1- Definition and comparison between UD and UG:
• gastric or duodenal substance loss of non-tumor origin
• Chronic Disease (MUGD) evolving by recurrent acute attacks
– Duodenal ulcer (DU)
– Gastric ulcer (UG)
• Elderly often asymptomatic ulcers revealed by a complication (bleeding or perforation). Promoting the role of NSAIDs in the over 65 year old patient.
2- Etiology:
• imbalance between aggressive factors (gastric acid, pepsin, bile acids, pancreatic enzymes) and protective factors of gastric mucosa (mucus, bicarbonate, blood flow, prostaglandins, growth factors, cell renewal)
• Helicobacter pylori is found in 90% of drug users (70% for UG). It is a major factor in the ulcérogenèse, in addition to gastric acid secretion.
• The Gastrotoxic treatments such as NSAIDs or aspirin can be responsible for ulcers, more often than gastric duodenal, or aggravate preexisting ulcers.
Risk factors:
• Demonstrated: acid hypersecretion (especially during Zollinger-Ellison syndrome), H. pylori infection (UD for UG), smoking, taking gastro-toxic drugs (NSAIDs, aspirin), family history of MUGD, pancreatitis Chronic (UD), cirrhosis
• Possible: corticosteroids (prolonged high doses), blood group O
• Very little or not probable: spices, alcohol, caffeine, paracetamol
3- Clinical signs:
• Pain
– Usually, epigastric cramps or burning occurring 1-3 hours after meals, relieved by food, antacids or anti-secretory, willingly waking the patient before morning. These pains gladly have a recurrent one.
– Sometimes vague pains, type of digestive discomfort, cramps, painful hunger
• Dyspepsia, heartburn
• Vomiting postprandial (unusual, should be investigated, pyloroduodenal stenosis)
• Signs of complications (greater frequency of asymptomatic forms revealed by a complication in patients taking an NSAID)
– Perforation (severe abdominal pain quickly diffuse)
– Bleeding (haematemesis, melena, more rarely iron deficiency anemia)
4- Diagnostic tests:
Laboratory tests:
• Iron deficiency anemia (first eliminate colic because before assigning the ulcer)
• Identification of H. pylori infection (culture of biopsies, fast urea test, serology)
• Study of gastric secretion and assay of gastrin (only looking for a ZE)

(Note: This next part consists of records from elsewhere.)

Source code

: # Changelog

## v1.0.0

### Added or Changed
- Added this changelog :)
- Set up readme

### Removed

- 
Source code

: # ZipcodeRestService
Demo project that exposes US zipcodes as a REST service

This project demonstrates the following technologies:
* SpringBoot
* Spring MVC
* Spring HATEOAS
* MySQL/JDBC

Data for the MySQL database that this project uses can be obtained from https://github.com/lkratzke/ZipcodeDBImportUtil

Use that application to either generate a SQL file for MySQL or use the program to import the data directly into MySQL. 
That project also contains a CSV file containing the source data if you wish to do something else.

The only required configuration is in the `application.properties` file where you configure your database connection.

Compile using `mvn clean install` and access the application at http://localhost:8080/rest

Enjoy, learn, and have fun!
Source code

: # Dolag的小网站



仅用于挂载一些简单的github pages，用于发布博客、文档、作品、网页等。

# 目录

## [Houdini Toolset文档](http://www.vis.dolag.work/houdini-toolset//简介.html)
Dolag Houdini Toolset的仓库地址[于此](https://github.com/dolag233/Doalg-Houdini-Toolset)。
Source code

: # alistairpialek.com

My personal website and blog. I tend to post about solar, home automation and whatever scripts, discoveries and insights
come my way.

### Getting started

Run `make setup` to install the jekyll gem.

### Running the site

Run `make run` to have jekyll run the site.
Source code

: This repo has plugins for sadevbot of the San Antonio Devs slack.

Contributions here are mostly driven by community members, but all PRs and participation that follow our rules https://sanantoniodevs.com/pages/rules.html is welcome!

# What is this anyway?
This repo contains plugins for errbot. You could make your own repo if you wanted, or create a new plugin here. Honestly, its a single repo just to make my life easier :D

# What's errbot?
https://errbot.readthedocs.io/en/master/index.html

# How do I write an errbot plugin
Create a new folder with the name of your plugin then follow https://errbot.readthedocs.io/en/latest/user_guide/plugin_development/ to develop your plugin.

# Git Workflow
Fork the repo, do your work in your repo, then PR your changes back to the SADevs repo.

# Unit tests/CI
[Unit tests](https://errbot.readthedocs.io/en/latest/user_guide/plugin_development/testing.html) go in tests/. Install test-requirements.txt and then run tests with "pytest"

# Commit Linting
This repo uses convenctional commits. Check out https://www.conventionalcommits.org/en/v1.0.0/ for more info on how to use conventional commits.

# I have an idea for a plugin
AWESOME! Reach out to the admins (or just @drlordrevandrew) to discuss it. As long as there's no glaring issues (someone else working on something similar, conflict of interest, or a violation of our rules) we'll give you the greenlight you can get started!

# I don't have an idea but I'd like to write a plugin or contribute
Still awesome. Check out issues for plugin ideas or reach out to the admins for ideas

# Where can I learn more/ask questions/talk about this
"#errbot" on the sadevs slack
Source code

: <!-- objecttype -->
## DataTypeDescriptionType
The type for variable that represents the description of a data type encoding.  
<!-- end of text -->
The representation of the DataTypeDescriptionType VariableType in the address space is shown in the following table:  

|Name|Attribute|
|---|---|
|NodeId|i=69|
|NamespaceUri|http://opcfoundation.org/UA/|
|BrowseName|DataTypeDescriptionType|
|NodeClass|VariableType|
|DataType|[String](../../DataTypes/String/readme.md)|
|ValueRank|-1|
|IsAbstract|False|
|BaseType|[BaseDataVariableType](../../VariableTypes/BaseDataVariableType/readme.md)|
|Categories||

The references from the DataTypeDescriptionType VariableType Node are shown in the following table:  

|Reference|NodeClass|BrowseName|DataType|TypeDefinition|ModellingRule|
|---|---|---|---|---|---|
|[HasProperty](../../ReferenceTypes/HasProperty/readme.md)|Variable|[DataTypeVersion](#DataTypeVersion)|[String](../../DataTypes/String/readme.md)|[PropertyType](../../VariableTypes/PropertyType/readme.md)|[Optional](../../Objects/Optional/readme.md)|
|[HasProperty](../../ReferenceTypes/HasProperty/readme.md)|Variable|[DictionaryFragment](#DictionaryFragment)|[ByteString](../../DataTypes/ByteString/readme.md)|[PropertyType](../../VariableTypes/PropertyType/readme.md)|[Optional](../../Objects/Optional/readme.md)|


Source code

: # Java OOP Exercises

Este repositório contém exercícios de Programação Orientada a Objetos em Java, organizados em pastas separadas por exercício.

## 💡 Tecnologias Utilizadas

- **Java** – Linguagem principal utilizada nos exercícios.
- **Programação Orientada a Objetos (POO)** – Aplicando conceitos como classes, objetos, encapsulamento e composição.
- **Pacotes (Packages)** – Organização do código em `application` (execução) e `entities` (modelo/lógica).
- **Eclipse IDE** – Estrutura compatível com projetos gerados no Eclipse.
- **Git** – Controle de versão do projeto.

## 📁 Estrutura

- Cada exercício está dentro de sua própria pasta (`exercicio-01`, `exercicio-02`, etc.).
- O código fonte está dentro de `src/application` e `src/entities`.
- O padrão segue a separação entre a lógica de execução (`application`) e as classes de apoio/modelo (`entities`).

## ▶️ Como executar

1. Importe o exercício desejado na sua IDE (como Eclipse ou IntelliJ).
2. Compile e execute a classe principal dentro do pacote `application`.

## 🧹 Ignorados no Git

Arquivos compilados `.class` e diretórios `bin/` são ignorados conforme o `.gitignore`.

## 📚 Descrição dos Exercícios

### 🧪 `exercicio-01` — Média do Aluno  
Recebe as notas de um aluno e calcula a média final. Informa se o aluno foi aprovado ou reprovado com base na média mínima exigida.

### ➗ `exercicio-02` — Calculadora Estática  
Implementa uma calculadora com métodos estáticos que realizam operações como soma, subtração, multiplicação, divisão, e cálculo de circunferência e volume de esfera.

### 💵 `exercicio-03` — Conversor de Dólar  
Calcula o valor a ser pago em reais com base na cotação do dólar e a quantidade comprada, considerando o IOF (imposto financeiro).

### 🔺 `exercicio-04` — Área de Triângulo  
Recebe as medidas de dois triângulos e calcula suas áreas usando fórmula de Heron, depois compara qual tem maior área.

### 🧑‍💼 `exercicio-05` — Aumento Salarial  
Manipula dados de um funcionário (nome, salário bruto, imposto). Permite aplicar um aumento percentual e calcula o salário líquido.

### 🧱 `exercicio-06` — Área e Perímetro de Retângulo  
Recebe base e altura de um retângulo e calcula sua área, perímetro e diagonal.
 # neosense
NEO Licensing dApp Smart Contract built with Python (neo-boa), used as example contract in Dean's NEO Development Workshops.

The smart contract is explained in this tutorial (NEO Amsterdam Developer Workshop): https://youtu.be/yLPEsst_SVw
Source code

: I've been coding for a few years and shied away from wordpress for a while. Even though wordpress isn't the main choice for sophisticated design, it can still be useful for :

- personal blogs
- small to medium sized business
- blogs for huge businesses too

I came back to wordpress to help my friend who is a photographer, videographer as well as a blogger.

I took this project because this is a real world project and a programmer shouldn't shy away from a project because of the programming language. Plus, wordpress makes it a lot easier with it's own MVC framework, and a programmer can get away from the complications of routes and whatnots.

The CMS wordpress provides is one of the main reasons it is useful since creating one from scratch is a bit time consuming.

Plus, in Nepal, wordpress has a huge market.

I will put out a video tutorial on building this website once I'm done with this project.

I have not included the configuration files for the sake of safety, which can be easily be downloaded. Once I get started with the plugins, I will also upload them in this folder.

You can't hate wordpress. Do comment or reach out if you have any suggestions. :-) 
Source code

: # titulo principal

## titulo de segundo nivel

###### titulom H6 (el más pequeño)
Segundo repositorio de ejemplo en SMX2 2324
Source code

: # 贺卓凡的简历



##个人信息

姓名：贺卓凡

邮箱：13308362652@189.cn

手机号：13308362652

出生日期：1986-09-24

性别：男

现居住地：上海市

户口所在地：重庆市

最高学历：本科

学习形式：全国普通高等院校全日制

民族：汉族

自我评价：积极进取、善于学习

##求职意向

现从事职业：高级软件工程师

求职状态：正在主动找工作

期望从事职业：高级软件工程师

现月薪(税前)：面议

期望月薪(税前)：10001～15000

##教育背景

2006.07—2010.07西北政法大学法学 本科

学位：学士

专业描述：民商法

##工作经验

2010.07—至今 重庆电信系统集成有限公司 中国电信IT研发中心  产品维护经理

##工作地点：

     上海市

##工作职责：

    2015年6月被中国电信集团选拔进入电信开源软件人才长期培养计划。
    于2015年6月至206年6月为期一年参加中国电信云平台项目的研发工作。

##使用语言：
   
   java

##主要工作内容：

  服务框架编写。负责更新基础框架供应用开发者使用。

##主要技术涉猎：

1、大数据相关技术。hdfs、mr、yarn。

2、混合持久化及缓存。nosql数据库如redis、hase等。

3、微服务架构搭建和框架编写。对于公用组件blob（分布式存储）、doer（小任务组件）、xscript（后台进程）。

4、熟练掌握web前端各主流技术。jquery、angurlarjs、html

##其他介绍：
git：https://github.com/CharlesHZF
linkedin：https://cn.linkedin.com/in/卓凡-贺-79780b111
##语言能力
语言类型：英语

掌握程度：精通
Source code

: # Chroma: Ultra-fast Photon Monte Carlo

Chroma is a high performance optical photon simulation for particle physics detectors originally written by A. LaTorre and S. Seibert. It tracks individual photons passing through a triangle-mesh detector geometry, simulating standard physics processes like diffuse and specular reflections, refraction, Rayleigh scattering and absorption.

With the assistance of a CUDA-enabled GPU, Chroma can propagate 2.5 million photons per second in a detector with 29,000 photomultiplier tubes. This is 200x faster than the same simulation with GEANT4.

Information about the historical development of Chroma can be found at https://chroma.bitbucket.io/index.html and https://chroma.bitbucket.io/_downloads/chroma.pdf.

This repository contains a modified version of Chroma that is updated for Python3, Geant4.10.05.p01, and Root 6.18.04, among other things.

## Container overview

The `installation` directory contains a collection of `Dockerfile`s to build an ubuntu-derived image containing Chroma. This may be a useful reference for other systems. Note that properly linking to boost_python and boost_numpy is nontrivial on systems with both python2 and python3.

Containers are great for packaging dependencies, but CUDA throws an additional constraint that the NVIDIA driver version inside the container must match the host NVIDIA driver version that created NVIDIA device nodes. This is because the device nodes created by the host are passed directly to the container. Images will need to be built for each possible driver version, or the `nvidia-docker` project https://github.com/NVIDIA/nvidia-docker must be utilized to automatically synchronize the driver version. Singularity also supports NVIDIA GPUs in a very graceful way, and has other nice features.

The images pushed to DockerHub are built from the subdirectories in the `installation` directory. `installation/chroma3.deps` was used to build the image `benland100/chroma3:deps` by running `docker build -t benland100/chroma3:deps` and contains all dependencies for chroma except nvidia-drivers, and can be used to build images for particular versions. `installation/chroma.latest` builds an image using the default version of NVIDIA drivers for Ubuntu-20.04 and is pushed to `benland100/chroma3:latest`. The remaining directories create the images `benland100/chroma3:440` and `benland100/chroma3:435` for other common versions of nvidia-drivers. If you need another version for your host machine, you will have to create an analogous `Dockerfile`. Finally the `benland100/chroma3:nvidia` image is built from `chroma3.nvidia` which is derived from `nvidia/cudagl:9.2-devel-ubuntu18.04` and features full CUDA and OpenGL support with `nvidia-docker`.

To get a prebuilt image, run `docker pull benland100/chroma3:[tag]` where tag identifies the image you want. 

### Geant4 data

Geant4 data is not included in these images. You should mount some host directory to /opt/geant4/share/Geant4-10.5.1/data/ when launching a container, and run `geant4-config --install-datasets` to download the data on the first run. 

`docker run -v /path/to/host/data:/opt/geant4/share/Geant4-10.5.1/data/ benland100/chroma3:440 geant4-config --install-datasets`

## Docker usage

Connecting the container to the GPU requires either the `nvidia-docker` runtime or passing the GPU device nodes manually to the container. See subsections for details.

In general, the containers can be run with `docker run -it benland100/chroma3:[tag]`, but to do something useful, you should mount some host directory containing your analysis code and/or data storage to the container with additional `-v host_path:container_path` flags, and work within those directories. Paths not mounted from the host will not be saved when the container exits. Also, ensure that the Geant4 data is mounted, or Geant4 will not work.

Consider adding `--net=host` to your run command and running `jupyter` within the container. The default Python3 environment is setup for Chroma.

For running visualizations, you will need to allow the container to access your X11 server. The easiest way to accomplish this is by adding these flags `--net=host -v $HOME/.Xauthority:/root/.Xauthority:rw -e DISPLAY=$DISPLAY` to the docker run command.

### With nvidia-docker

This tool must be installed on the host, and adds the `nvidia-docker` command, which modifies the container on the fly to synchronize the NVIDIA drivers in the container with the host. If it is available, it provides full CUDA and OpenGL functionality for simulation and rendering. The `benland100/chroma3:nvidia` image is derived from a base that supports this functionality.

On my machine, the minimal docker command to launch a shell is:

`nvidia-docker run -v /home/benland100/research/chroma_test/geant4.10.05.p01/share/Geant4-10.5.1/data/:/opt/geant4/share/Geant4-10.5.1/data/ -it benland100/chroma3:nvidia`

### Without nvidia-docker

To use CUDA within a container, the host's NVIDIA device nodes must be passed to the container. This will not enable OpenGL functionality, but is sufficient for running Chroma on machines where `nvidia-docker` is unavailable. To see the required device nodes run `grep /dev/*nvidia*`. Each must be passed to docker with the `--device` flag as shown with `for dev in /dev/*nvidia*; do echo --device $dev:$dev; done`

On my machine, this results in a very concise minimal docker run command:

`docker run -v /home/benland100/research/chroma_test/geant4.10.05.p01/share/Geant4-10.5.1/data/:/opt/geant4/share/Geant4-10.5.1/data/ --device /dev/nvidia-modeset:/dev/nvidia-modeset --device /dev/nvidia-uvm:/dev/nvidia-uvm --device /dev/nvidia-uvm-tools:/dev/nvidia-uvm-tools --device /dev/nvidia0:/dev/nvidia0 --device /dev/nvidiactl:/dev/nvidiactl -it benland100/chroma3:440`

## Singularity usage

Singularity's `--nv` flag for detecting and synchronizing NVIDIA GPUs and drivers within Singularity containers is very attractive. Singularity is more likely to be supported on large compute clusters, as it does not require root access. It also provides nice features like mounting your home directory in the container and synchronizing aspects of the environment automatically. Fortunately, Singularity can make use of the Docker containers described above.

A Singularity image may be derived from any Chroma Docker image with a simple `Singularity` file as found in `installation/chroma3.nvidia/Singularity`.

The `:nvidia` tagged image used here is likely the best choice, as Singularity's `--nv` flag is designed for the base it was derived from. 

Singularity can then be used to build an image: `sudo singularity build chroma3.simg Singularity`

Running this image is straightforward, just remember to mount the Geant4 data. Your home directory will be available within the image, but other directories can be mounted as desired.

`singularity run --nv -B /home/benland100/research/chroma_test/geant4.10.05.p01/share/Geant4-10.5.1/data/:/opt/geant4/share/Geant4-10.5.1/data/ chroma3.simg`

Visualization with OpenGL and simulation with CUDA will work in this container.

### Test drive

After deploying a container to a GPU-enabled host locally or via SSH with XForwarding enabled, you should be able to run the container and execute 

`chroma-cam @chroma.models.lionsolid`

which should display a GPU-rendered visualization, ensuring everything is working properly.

Esophageal-gastroduodenal endoscopy, the ulcer can locate and biopsies
Pathology:
• Loss of mucous substance reaching the muscular
• Diameter frequently ulcer> 5 mm
• H. pylori present (antral biopsies) in 90% of drug users, and over 75% of UG
5- Diagnosis:
+ Diagnosis:
• Endoscopy (sensitivity> 95%)
• Biopsies perendoscopic
– In the den in search of H. pylori
– On the banks of the ulcer in case of UG (++, differential diagnosis of ulcerative cancer)
Differential diagnosis:
• Cancer shape if ulcerated UG. The repeat endoscopy and biopsies after medical treatment is imperative.
• Gastroesophageal reflux disease
• Non-ulcer Dyspepsia
• Acute Gastritis (drug, allergy, infectious …)
• Cholelithiasis
• Pancreatitis
• Angina => posterolateral diaphragmatic infarction: vagal signs.